Suppose I am concerned about the environment. In deciding whether to buy a plastic bottle of
water, I would take into consideration the impact of my purchase decision on the environment. Such
consideration will influence the cost or benefit, and hence my purchase decision.
For someone who is considerate about his voice on other passengers in the MTR coach, in deciding
whether to speak loudly, his cost and benefit of speaking loudly will include the impact on other
passengers in the MTR.
In fact, Economics does not teach us to be selfish. Indeed, it is not difficult to find some economists
doing volunteer work!
Often ignored, Economics also teaches us to accept and recognize our differences. By studying
Economics, we should be able to understand why different people make different decisions in seemingly
the same situation. Even if we see the same five-dollar coin on the road, some will pick it up, some will
not. The difference in decision is a result of different costs of picking up the coin across individuals.
Taking the same course of Introductory Microeconomics, some will choose to study hard and
some will not. The difference in decision is a result of different benefits and costs of studying across
individuals.
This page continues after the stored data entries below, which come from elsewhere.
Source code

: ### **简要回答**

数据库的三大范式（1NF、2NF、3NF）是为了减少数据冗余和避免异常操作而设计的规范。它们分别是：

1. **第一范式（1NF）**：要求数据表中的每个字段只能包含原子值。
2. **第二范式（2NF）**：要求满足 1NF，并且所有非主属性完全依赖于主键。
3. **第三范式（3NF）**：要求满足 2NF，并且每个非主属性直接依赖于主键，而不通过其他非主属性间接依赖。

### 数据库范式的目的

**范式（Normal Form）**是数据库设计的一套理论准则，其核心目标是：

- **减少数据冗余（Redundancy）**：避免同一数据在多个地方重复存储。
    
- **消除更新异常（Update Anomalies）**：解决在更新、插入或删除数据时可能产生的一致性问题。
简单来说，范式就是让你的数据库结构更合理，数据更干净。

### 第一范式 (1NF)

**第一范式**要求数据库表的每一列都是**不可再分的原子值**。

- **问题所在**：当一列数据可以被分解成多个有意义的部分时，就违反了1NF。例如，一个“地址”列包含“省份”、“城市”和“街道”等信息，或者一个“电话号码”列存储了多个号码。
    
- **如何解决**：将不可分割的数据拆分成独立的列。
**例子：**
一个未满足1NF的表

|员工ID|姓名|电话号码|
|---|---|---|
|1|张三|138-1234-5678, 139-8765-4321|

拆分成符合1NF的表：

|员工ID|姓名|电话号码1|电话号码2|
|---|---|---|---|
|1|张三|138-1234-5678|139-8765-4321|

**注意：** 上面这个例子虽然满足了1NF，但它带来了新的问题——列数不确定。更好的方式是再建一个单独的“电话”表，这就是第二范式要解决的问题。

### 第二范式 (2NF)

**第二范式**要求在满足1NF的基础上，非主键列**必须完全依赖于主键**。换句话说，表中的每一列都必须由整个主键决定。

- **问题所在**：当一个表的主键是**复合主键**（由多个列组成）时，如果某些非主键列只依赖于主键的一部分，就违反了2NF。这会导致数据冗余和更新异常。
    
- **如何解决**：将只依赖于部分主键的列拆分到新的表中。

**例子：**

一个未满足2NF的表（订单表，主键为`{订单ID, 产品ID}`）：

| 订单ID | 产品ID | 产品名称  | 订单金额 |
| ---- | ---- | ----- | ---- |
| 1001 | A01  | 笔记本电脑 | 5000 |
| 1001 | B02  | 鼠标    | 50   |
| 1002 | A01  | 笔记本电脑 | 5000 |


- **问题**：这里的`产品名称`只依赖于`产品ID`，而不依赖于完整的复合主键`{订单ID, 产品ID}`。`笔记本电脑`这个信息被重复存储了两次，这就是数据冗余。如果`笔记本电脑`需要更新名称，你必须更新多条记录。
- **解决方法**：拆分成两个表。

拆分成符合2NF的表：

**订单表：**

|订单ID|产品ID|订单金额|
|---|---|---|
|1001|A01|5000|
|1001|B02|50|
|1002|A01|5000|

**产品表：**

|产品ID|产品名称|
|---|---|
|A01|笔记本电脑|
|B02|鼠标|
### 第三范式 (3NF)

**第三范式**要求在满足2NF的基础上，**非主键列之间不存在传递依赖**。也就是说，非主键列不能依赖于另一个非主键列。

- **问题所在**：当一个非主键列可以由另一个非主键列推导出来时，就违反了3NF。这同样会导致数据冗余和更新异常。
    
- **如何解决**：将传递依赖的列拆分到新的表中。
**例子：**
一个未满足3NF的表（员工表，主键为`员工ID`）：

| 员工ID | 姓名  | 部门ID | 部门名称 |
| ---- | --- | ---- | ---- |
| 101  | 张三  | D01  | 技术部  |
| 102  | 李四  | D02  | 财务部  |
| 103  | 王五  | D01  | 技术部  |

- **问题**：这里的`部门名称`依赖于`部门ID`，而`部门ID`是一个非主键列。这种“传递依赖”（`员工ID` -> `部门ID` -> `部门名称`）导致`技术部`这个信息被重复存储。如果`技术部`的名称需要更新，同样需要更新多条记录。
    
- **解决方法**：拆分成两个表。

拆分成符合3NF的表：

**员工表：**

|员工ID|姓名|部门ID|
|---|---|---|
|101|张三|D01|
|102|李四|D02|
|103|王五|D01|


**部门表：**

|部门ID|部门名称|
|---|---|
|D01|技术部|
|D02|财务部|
These difference in benefits and costs are due to various factors facing the individuals,
often unknown and difficult to quantify to an observer.
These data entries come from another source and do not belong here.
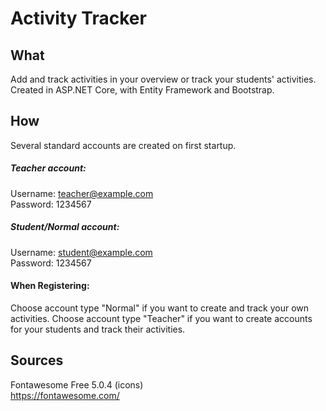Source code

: # Activity Tracker
## What
Add and track activities in your overview or track your students' activities.<br /> 
Created in ASP.NET Core, with Entity Framework and Bootstrap.

## How
Several standard accounts are created on first startup.<br>

##### Teacher account:
Username: teacher@example.com<br>
Password: 1234567

##### Student/Normal account:
Username: student@example.com<br>
Password: 1234567

#### When Registering:
Choose account type "Normal" if you want to create and track your own activities. 
Choose account type "Teacher" if you want to create accounts for your students and track their activities.

## Sources
Fontawesome Free 5.0.4 (icons)<br />
https://fontawesome.com/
Please keep in mind that all decisions are due to some underlying benefits and costs that are simply
reflection of taste and constraints. Given different tastes and constraints, it is normal for people behave
differently from us.
1.16
Interpretation of survey results
In surveys, we are often asked simple questions like “Do you want an apple?” To economists, such
survey results have little information content and should be interpreted carefully.
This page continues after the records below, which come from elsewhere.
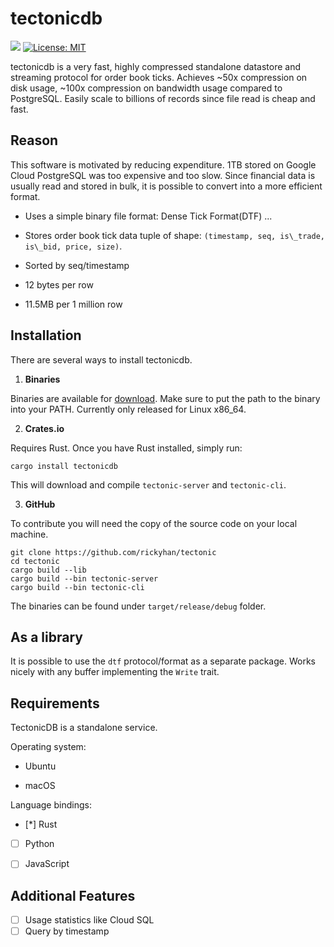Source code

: # tectonicdb

![](https://img.shields.io/crates/v/tectonicdb.svg)
[![License: MIT](https://img.shields.io/badge/License-MIT-yellow.svg)](https://github.com/rickyhan/tectonic/blob/master/LICENSE)

tectonicdb is a very fast, highly compressed standalone datastore and streaming protocol for order book ticks. Achieves ~50x compression on disk usage, ~100x compression on bandwidth usage compared to PostgreSQL. Easily scale to billions of records since file read is cheap and fast.

## Reason 

This software is motivated by reducing expenditure. 1TB stored on Google Cloud PostgreSQL was too expensive and too slow. Since financial data is usually read and stored in bulk, it is possible to convert into a more efficient format.

* Uses a simple binary file format: Dense Tick Format(DTF) ...

* Stores order book tick data tuple of shape: `(timestamp, seq, is\_trade, is\_bid, price, size)`.

* Sorted by seq/timestamp

* 12 bytes per row

* 11.5MB per 1 million row

## Installation

There are several ways to install tectonicdb.

1. **Binaries**

Binaries are available for [download](https://github.com/rickyhan/tectonic/releases). Make sure to put the path to the binary into your PATH. Currently only released for Linux x86_64.

2. **Crates.io**

Requires Rust. Once you have Rust installed, simply run:

    cargo install tectonicdb

This will download and compile `tectonic-server` and `tectonic-cli`.

3. **GitHub**

To contribute you will need the copy of the source code on your local machine.

    git clone https://github.com/rickyhan/tectonic
    cd tectonic
    cargo build --lib
    cargo build --bin tectonic-server
    cargo build --bin tectonic-cli

The binaries can be found under `target/release/debug` folder.


## As a library

It is possible to use the `dtf` protocol/format as a separate package. Works nicely with any buffer implementing the `Write` trait.

## Requirements

TectonicDB is a standalone service.

Operating system:

* Ubuntu

* macOS

Language bindings:

* [*] Rust
* [ ] Python
* [ ] JavaScript


## Additional Features

* [ ] Usage statistics like Cloud SQL
* [ ] Query by timestamp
Suppose everyone of the 100 persons surveyed answers “yes” to the question. Assuming that everybody can at most buy an apple, as an apple seller, how many apples do you expect to sell if you charge
$5 per apple? It will be likely less than 100. The reason is that when people answer such questions,
they will implicitly assume a zero cost for the apple. All would answer “yes” because their benefit from
48
CHAPTER 1. COST AND BENEFIT ANALYSIS
an apple is larger or equal to zero. But, when the price/cost is positive, many of them with a low
benefit will not buy. Do we know how many will buy when the price is $5 per apple? We do not have
enough information to conclude.
For the purpose of estimating how many people will buy an apple at the price of x, when economists
do a similar survey, they will ask “How much are you willing to pay for an apple?”
Suppose everyone of the 100 persons surveyed said “3 dollars”. As an apple seller, we would expect
to sell zero apples if we charge $5 per apple.
Suppose the 100 persons surveyed said “0.1 dollar” to “10 dollars”, uniformly distributed. As an
apple seller, we would expect to sell 50 apples if we charge $5 per apple.
When we are told that y% of people surveyed said they like to have A, interpret the statement as
y% of people surveyed said they like to have A when the cost of A is zero. When people realize that
the cost of A is much higher than zero, the percentage of people who would like to have A will drop
substantially – much less than y%.
Keep this in mind when reading survey results.
1.17
Positive versus normative statements
When we use an economic tool to predict what people will do, we are making a positive statement.
When we use an economic tool to tell what people should do, we are making a normative statement.
The same economic tool of course can be used to make both positive and normative statements. For
instance, we can use the cost and benefit analysis to predict whether an increase in a tax on cigarettes
will reduce consumption of cigarettes.
We can also use the cost and benefit analysis to suggest to the government whether we should build
an additional cross-harbour tunnel.
The worst thing to happen is, we make a judgment without any supporting argument based on
logical reasoning of cost-benefit analysis.